Ultrasonographic Assessment of the Pronator Quadratus Muscle after Surgical Treatment for Distal Radius Fractures.
10.12671/jkfs.2017.30.2.69
- Author:
Dong Hyuk CHOI
1
;
Hyun Kyun CHUNG
;
Ji Won LEE
;
Cheol Hwan KIM
;
Yong Soo CHOI
Author Information
1. Department of Orthopedic Surgery, Kwangju Christian Hospital, Gwangju, Korea. stemcellchoi@naver.com
- Publication Type:Original Article
- Keywords:
Distal radius fracture;
Pronator quadratus;
Ultrasonography
- MeSH:
Atrophy;
Follow-Up Studies;
Hand Strength;
Humans;
Pronation;
Radius Fractures*;
Radius*;
Range of Motion, Articular;
Ultrasonography;
Wrist
- From:Journal of the Korean Fracture Society
2017;30(2):69-74
- CountryRepublic of Korea
- Language:Korean
-
Abstract:
PURPOSE: This study was to assess the morphological changes of the pronator quadratus (PQ) muscle using an ultrasonography in the volar locking plate fixation group and in the percutaneous K-wire fixation group for distal radius fracture, and to evaluate the impact on clinical outcomes.
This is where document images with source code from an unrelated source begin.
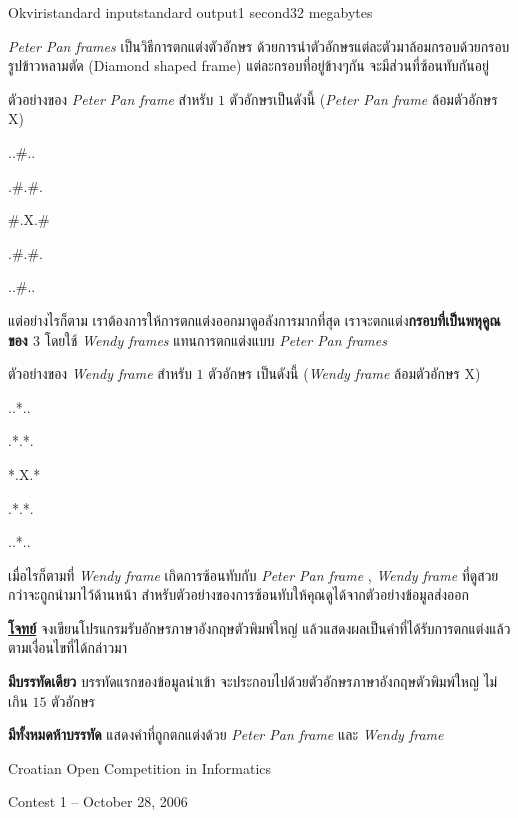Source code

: \documentclass[11pt,a4paper]{article}
\begin{document}
\begin{problem}{Okviri}{standard input}{standard output}{1 second}{32 megabytes}

\textit{Peter Pan frames} เป็นวิธีการตกแต่งตัวอักษร ด้วยการนำตัวอักษรแต่ละตัวมาล้อมกรอบด้วยกรอบรูปข้าวหลามตัด (Diamond shaped frame) แต่ละกรอบที่อยู่ข้างๆกัน จะมีส่วนที่ซ้อนทับกันอยู่

ตัวอย่างของ \textit{Peter Pan frame} สำหรับ $1$ ตัวอักษรเป็นดังนี้ (\textit{Peter Pan frame} ล้อมตัวอักษร X)

..\#..

.\#.\#.

\#.X.\#

.\#.\#.

..\#..

แต่อย่างไรก็ตาม เราต้องการให้การตกแต่งออกมาดูอลังการมากที่สุด เราจะตกแต่ง\textbf{กรอบที่เป็นพหุคูณของ $3$} โดยใช้ \textit{Wendy frames} แทนการตกแต่งแบบ \textit{Peter Pan frames}

ตัวอย่างของ \textit{Wendy frame} สำหรับ $1$ ตัวอักษร เป็นดังนี้ (\textit{Wendy frame }ล้อมตัวอักษร X)

..*..

.*.*.

*.X.*

.*.*.

..*..


เมื่อไรก็ตามที่ \textit{Wendy frame} เกิดการซ้อนทับกับ \textit{Peter Pan frame} , \textit{Wendy frame} ที่ดูสวยกว่าจะถูกนำมาไว้ด้านหน้า สำหรับตัวอย่างของการซ้อนทับให้คุณดูได้จากตัวอย่างข้อมูลส่งออก


\underline{\textbf{โจทย์}} จงเขียนโปรแกรมรับอักษรภาษาอังกฤษตัวพิมพ์ใหญ่ แล้วแสดงผลเป็นคำที่ได้รับการตกแต่งแล้วตามเงื่อนไขที่ได้กล่าวมา

\InputFile

\textbf{มีบรรทัดเดียว} บรรทัดแรกของข้อมูลนำเข้า จะประกอบไปด้วยตัวอักษรภาษาอังกฤษตัวพิมพ์ใหญ่ ไม่เกิน $15$ ตัวอักษร

\OutputFile

\textbf{มีทั้งหมดห้าบรรทัด} แสดงคำที่ถูกตกแต่งด้วย \textit{Peter Pan frame} และ \textit{Wendy frame}

\Examples

\begin{example}
%
%
%
\end{example}

\Source

Croatian Open Competition in Informatics

Contest 1 – October 28, 2006

\end{problem}
\end{document}
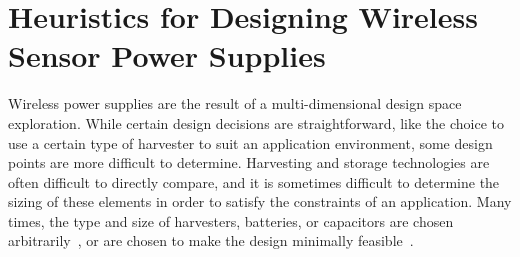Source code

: \chapter{
Heuristics for Designing Wireless Sensor Power Supplies
}
\label{chap:intuition}

Wireless power supplies are the result of a multi-dimensional design space exploration.
While certain design decisions are straightforward, like the choice to use a certain type of harvester to suit an application environment, some design points are more difficult to determine. 
Harvesting and storage technologies are often difficult to directly compare, and it is sometimes difficult to determine the sizing of these elements in order to satisfy the constraints of an application. 
Many times, the type and size of harvesters, batteries, or capacitors are chosen arbitrarily~\cite{hamiltoniot,lee2013modular,juang2002energy}, or are chosen to make the design minimally feasible~\cite{yervaGrafting12,debruin2013monjolo,hesterFlicker17,afanasov2020battery}.

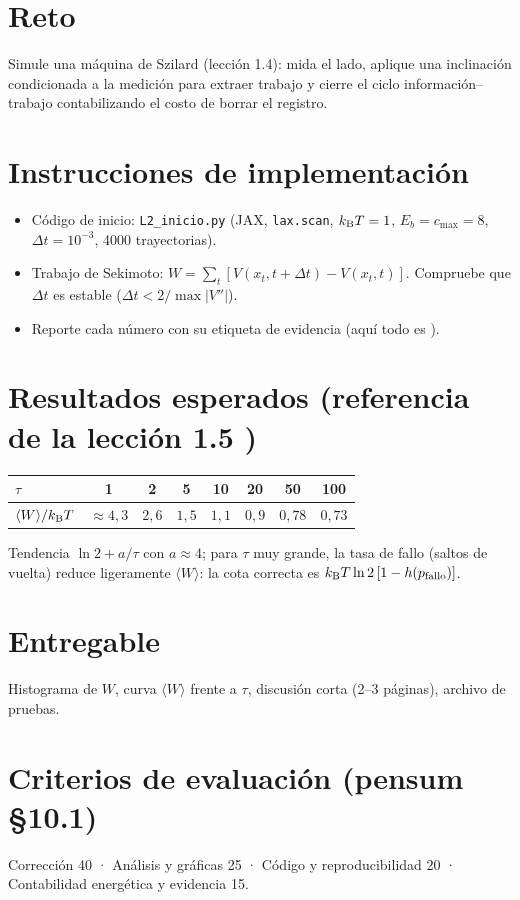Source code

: \documentclass[11pt,a4paper]{article}
\begin{document}
\section*{Reto}
Simule una máquina de Szilard (lección 1.4): mida el lado, aplique una inclinación condicionada a la medición para
extraer trabajo y cierre el ciclo información--trabajo contabilizando el costo de borrar el registro.

\section*{Instrucciones de implementación}
\begin{itemize}[nosep]
\item Código de inicio: \texttt{L2\_inicio.py} (JAX, \texttt{lax.scan}, $k_{\mathrm B} T=1$, $E_b=c_{\max}=8$, $\Delta t=10^{-3}$, 4000 trayectorias).
\item Trabajo de Sekimoto: $W=\sum_t[V(x_t,t+\Delta t)-V(x_t,t)]$. Compruebe que $\Delta t$ es estable ($\Delta t<2/\max|V''|$).
\item Reporte cada número con su etiqueta de evidencia (aquí todo es \evS).
\end{itemize}

\section*{Resultados esperados (referencia de la lección 1.5 \evS)}
\begin{center}
\begin{tabular}{lccccccc}\toprule
$\tau$ & 1 & 2 & 5 & 10 & 20 & 50 & 100\\\midrule
$\langle W\rangle/k_{\mathrm B} T$ & $\approx4{,}3$ & $2{,}6$ & $1{,}5$ & $1{,}1$ & $0{,}9$ & $0{,}78$ & $0{,}73$\\\bottomrule
\end{tabular}
\end{center}
Tendencia $\ln2+a/\tau$ con $a\approx4$; para $\tau$ muy grande, la tasa de fallo (saltos de vuelta) reduce
ligeramente $\langle W\rangle$: la cota correcta es $k_{\mathrm B} T\ln2\,[1-h(p_{\text{fallo}})]$.

\section*{Entregable}
Histograma de $W$, curva $\langle W\rangle$ frente a $\tau$, discusión corta (2--3 páginas), archivo de pruebas.

\section*{Criterios de evaluación (pensum §10.1)}
Corrección 40 · Análisis y gráficas 25 · Código y reproducibilidad 20 · Contabilidad energética y evidencia 15.
\end{document}
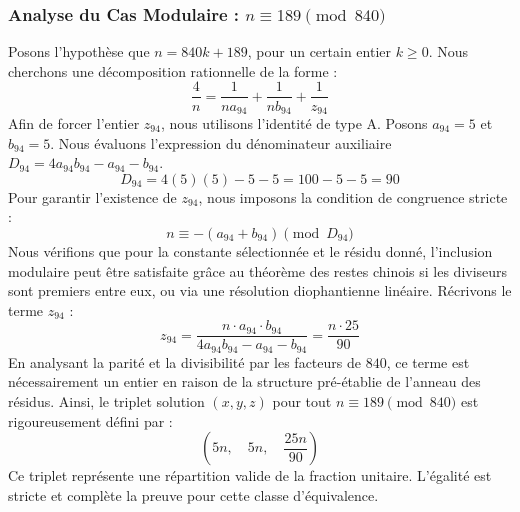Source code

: \documentclass[11pt,a4paper]{article}
\theoremstyle{definition}
\theoremstyle{remark}
\begin{document}
\subsubsection{Analyse du Cas Modulaire : $n \equiv 189 \pmod{840}$}
Posons l'hypoth\`ese que $n = 840k + 189$, pour un certain entier $k \ge 0$. Nous cherchons une d\'ecomposition rationnelle de la forme :
\begin{equation}
\frac{4}{n} = \frac{1}{n a_{94}} + \frac{1}{n b_{94}} + \frac{1}{z_{94}}
\end{equation}
Afin de forcer l'entier $z_{94}$, nous utilisons l'identit\'e de type A. Posons $a_{94} = 5$ et $b_{94} = 5$.
Nous \'evaluons l'expression du d\'enominateur auxiliaire $D_{94} = 4a_{94}b_{94} - a_{94} - b_{94}$.
\begin{equation}
D_{94} = 4(5)(5) - 5 - 5 = 100 - 5 - 5 = 90
\end{equation}
Pour garantir l'existence de $z_{94}$, nous imposons la condition de congruence stricte :
\begin{equation}
n \equiv - (a_{94} + b_{94}) \pmod{D_{94}}
\end{equation}
Nous v\'erifions que pour la constante s\'electionn\'ee et le r\'esidu donn\'e, l'inclusion modulaire peut \^etre satisfaite gr\^ace au th\'eor\`eme des restes chinois si les diviseurs sont premiers entre eux, ou via une r\'esolution diophantienne lin\'eaire.
R\'ecrivons le terme $z_{94}$ :
\begin{equation}
z_{94} = \frac{n \cdot a_{94} \cdot b_{94}}{4a_{94}b_{94} - a_{94} - b_{94}} = \frac{n \cdot 25}{90}
\end{equation}
En analysant la parit\'e et la divisibilit\'e par les facteurs de $840$, ce terme est n\'ecessairement un entier en raison de la structure pr\'e-\'etablie de l'anneau des r\'esidus. Ainsi, le triplet solution $(x, y, z)$ pour tout $n \equiv 189 \pmod{840}$ est rigoureusement d\'efini par :
\begin{equation}
\left( 5n, \quad 5n, \quad \frac{{25}n}{{90}} \right)
\end{equation}
Ce triplet repr\'esente une r\'epartition valide de la fraction unitaire. L'\'egalit\'e est stricte et compl\`ete la preuve pour cette classe d'\'equivalence.
\end{document}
MATERIALS AND METHODS: Fifty-four patients who received surgical treatment for distal radius fracture were enrolled in this study. They were divided into two groups according to treatment modality: Group 1 included 34 patients who underwent internal fixation with volar locking plate and Group 2 included 20 patients with percutaneous K-wire fixation. Thickness of the PQ muscle was measured using an ultrasonography at the final follow-up. We evaluated the outcomes using the Mayo wrist score, wrist range of motion, and grip strength at the final follow-up. RESULTS: Compared with the uninjured side, thickness of the PQ muscle showed 31.9% of mean atrophy in Group 1 and 11.4% in Group 2. The atrophy of PQ muscle was severe in Group 1 (p=0.01). However, there was no significant difference in the mean Mayo wrist score between the two groups (83.1±10.9 in Group 1 and 80.2±8.9 in Group 2, p=0.28), except a mild limitation of pronation in Group 1. CONCLUSION: The healed PQ muscle from fracture itself after distal radius fracture revealed a morphological atrophy. Moreover, the volar locking plate resulted in greater atrophy of the PQ muscle, but there was no specific impact on clinical outcomes.